Man liest gegenwärtig sehr viel in religiösen Zeitschriften und in der Tagespresse über die wahre Aufgabe der Religion. Diese Erörterungen werden zweifellos durch die sich immer mehr verbreitende Erkenntnis hervorgerufen, daß der Formalismus in der Religion nie und nimmer dem innersten Bedürfnis der Welt nach etwas Lebendigem oder Lebenspendendem entgegenkommen kann, und diese Tatsache kann durch das blinde Bestreben, einen ausgetretenen Weg weiter zu verfolgen, nicht verdunkelt werden. Das erkannte schon siebenhundert und fünfzig Jahre vor Beginn der christlichen Zeitrechnung der Prophet Jesaja, da er schrieb: „Bringet nicht mehr Speisopfer so vergeblich, das Räuchwerk ist mir ein Greuel; Neumonde und Sabbate, da ihr zusammenkommet, Frevel und Festfeier mag ich nicht.” Dann fährt er fort: „Laßt ab vom Bösen; lernet Gutes tun”. So hat die Forderung des geistigen Sinnes zu allen Zeiten gelautet.

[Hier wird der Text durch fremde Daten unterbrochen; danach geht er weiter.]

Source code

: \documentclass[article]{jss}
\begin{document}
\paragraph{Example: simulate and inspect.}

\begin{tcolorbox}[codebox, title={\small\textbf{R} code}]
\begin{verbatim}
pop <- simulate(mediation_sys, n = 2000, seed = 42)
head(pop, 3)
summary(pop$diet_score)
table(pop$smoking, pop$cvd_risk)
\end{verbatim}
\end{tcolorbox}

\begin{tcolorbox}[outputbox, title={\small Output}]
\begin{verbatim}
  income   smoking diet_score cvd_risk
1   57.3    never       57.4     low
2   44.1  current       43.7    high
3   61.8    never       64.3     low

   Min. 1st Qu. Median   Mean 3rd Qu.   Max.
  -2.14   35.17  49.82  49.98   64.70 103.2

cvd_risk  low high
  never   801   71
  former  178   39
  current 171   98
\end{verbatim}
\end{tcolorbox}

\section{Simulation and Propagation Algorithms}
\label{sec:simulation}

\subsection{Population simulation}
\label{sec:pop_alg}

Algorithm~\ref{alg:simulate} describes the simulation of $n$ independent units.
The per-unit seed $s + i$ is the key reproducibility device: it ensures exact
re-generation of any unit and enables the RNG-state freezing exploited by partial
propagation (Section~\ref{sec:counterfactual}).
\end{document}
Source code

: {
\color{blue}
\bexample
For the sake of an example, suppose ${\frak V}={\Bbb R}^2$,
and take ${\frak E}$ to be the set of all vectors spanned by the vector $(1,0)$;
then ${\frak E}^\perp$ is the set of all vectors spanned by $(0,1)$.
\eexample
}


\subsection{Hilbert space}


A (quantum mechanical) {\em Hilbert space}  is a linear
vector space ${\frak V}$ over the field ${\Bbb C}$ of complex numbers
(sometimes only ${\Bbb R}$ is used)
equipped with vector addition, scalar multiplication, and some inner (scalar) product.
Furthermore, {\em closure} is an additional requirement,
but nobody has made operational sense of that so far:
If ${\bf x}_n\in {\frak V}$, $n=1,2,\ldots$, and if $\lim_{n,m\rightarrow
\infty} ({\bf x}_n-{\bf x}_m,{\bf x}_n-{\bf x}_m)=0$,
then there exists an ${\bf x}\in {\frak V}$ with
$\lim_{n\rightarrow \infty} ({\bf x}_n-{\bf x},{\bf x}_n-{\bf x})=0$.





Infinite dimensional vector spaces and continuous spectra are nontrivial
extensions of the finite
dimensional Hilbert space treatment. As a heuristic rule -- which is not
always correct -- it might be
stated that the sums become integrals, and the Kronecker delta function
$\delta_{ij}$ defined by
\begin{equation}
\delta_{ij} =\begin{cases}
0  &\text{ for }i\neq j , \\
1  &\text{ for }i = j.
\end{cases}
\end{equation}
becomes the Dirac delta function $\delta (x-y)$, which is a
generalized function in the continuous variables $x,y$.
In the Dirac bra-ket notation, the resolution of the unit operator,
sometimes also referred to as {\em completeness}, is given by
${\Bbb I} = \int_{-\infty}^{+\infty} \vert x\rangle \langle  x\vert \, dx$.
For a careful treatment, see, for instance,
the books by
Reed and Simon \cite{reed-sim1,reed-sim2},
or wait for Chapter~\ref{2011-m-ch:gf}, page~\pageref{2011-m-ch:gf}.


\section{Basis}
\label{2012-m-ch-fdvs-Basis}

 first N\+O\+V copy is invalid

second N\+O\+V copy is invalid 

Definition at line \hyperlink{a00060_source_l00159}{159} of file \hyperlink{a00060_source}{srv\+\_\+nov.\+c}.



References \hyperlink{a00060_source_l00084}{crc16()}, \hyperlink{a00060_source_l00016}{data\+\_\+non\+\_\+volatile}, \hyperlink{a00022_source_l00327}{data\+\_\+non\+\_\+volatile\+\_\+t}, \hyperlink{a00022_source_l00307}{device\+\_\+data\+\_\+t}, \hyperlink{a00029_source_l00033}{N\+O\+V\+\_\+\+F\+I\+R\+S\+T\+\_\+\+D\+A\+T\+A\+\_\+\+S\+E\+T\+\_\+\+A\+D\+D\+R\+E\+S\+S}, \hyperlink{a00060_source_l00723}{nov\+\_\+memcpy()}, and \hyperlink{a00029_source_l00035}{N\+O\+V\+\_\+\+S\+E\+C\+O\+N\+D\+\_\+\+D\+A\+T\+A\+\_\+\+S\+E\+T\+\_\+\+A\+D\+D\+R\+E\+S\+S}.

Als Beleg dafür, daß die Menschheit allmählich zu der Erkenntnis ihres Bedürfnisses einer klaren und bestimmten Auffassung von der Religion erwacht, führen wir folgenden Ausschnitt aus einem der führenden Blätter im Staate Michigan an:
Ich wünsche, ein jeder Pastor würde einmal im Jahre eine Predigt über das Wirken der Religion halten —über ihren Platz in der Welt, ihre Ziele und Aufgaben. Dies wird wohl in den Seminarien gelehrt; aber nicht nur diejenigen, die sich dem Predigtamt widmen wollen, müssen über diese Punkte unterrichtet werden, sondern auch das Volk im allgemeinen. Der Handwerker, der Redakteur, der Künstler, der Schriftsteller, der Wissenschafter, der Politiker, der Dozent, der Lehrer — sie alle können der Welt ihre Existenzberechtigung beweisen, und dasselbe sollte auch der Religionslehrer tun können. Die Diener der Industrie, der Kunst, der Literatur, der Wissenschaft, die Diener der Gelehrsamkeit, der Häuslichkeit — und eine von diesen Bezeichnungen paßt auf einen jeden von uns —, können ohne Schwierigkeit ihre Stellung, ihre Rechte und ihre Dienste der Welt gegenüber nachweisen, und ich möchte die Geistlichkeit von Detroit ersuchen, doch um ihrer selbst willen, dasselbe zu tun.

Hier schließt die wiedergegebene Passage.